Those with suicidal desperation believe that by taking their own life, they will reduce their shame, suffering and distress.

Note that although Paul could have escaped the prison, he deliberately remained and encouraged the guard to not take his life.  The guard was then “filled with joy” and he and his whole household became believers and rejoiced. With Paul’s encouragement, an entire family was saved. 

Everyday, people in our community need to hear the words that Paul spoke to his Philippian guard.  “Do not harm yourself, for we are all here!”  Preventing suicide represents a unique opportunity for Christians to share hope and social connection that are so critical to life.

If then there is any encouragement in Christ, any consolation from love, any sharing in the Spirit, any compassion and sympathy, make my joy complete: be of the same mind, having the same love, being in full accord and of one mind.  Do nothing from selfish ambition or conceit, but in humility regard others as better than yourselves.  Let each of you look not to your own interests, but to the interests of others.  Let the same mind be in you that was in Christ Jesus. (Philippians 2:1-5, NRSV)


In the March 2015 edition of this column, I wrote about responding to suicidal thoughts in Christians.  Since that time, suicides continue to devastate our congregations and community leaving the survivors of those who have completed suicides shattered, confused, questioning and wondering what could have been done to change the outcome.
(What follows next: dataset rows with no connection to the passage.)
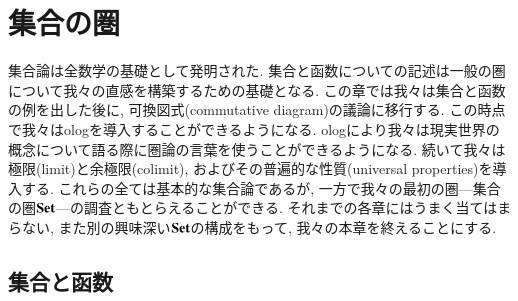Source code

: 



\chapter{集合の圏}\label{chap:sets}


集合論は全数学の基礎として発明された. 集合と函数についての記述は一般の圏について我々の直感を構築するための基礎となる. この章では我々は集合と函数の例を出した後に, 可換図式(commutative diagram)の議論に移行する. この時点で我々はologを導入することができるようになる. ologにより我々は現実世界の概念について語る際に圏論の言葉を使うことができるようになる. 続いて我々は極限(limit)と余極限(colimit), およびその普遍的な性質(universal properties)を導入する. これらの全ては基本的な集合論であるが, 一方で我々の最初の圏---集合の圏${\bf Set}$---の調査ともとらえることができる.
%
それまでの各章にはうまく当てはまらない, また別の興味深い${\bf Set}$の構成をもって, 我々の本章を終えることにする.



\section{集合と函数} 

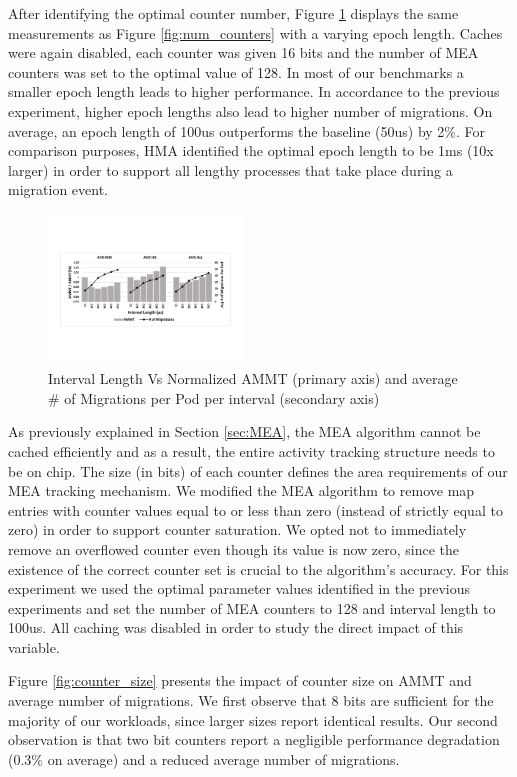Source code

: After identifying the optimal counter number, Figure \ref{fig:interval} displays the same measurements as Figure \ref{fig:num_counters} with a varying epoch length. Caches were again disabled, each counter was given 16 bits and the number of MEA counters was set to the optimal value of 128. In most of our benchmarks a smaller epoch length leads to higher performance. In accordance to the previous experiment, higher epoch lengths also lead to higher number of migrations. On average, an epoch length of 100us outperforms the baseline (50us) by 2\%. For comparison purposes, HMA \cite{meswani-HPCA21} identified the optimal epoch length to be 1ms (10x larger) in order to support all lengthy processes that take place during a migration event.

\begin{figure}[h]
  \includegraphics[width=0.46\textwidth]{figures/interval_length_normalized.pdf}
  \caption{Interval Length Vs Normalized AMMT (primary axis) and average \# of Migrations per Pod per interval (secondary axis)}
  \label{fig:interval}
\end{figure}

As previously explained in Section \ref{sec:MEA}, the MEA algorithm cannot be cached efficiently and as a result, the entire activity tracking structure needs to be on chip. The size (in bits) of each counter defines the area requirements of our MEA tracking mechanism. We modified the MEA algorithm to remove map entries with counter values equal to or less than zero (instead of strictly equal to zero) in order to support counter saturation. We opted not to immediately remove an overflowed counter even though its value is now zero, since the existence of the correct counter set is crucial to the algorithm's accuracy. For this experiment we used the optimal parameter values identified in the previous experiments and set the number of MEA counters to 128 and interval length to 100us. All caching was disabled in order to study the direct impact of this variable.

Figure \ref{fig:counter_size} presents the impact of counter size on AMMT and average number of migrations. We first observe that 8 bits are sufficient for the majority of our workloads, since larger sizes report identical results. Our second observation is that two bit counters report a negligible performance degradation (0.3\% on average) and a reduced average number of migrations.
The statistics are staggering. 

A recent article by Hanna Rosin, “The Silicon Valley Suicides” in the December 2015 issue of The Atlantic reviews the research by Suniya Luthar detailing the vulnerabilities of affluent students and recent suicide clusters. Luthar found that when self-worth is tied to meeting only the highest standards of success, the shame that is experienced when expectations are not met can seem unbearable. 

Unfortunately, children, adolescents, college students and adults who superficially appear to be successful, happy, and well-adjusted are experiencing suicidal desperation without those closest to them being aware.  Anyone can begin thinking about suicide given an accumulation of losses, setbacks, failures, loss of stature, or shame. Our perfectionistic and shame ridden culture leaves little room for differences or learning from mistakes.

Our faith communities are called on to respond to suicide too frequently after tragedy occurs.  Perhaps we can help those who are struggling before tragedy.  What if we were better equipped to support those who have survived the loss of loved ones, coworkers and friends?

The Samaritan Counseling Center, the publishers of this magazine, supporting congregations, hospitals, businesses and sponsors will present Soul Shop, training for the faith community to effectively minister to suicidal desperation and save lives February 1-2. This unique opportunity will empower our faith communities to prevent suicides.  The training will be held at First United Methodist Church Montgomery.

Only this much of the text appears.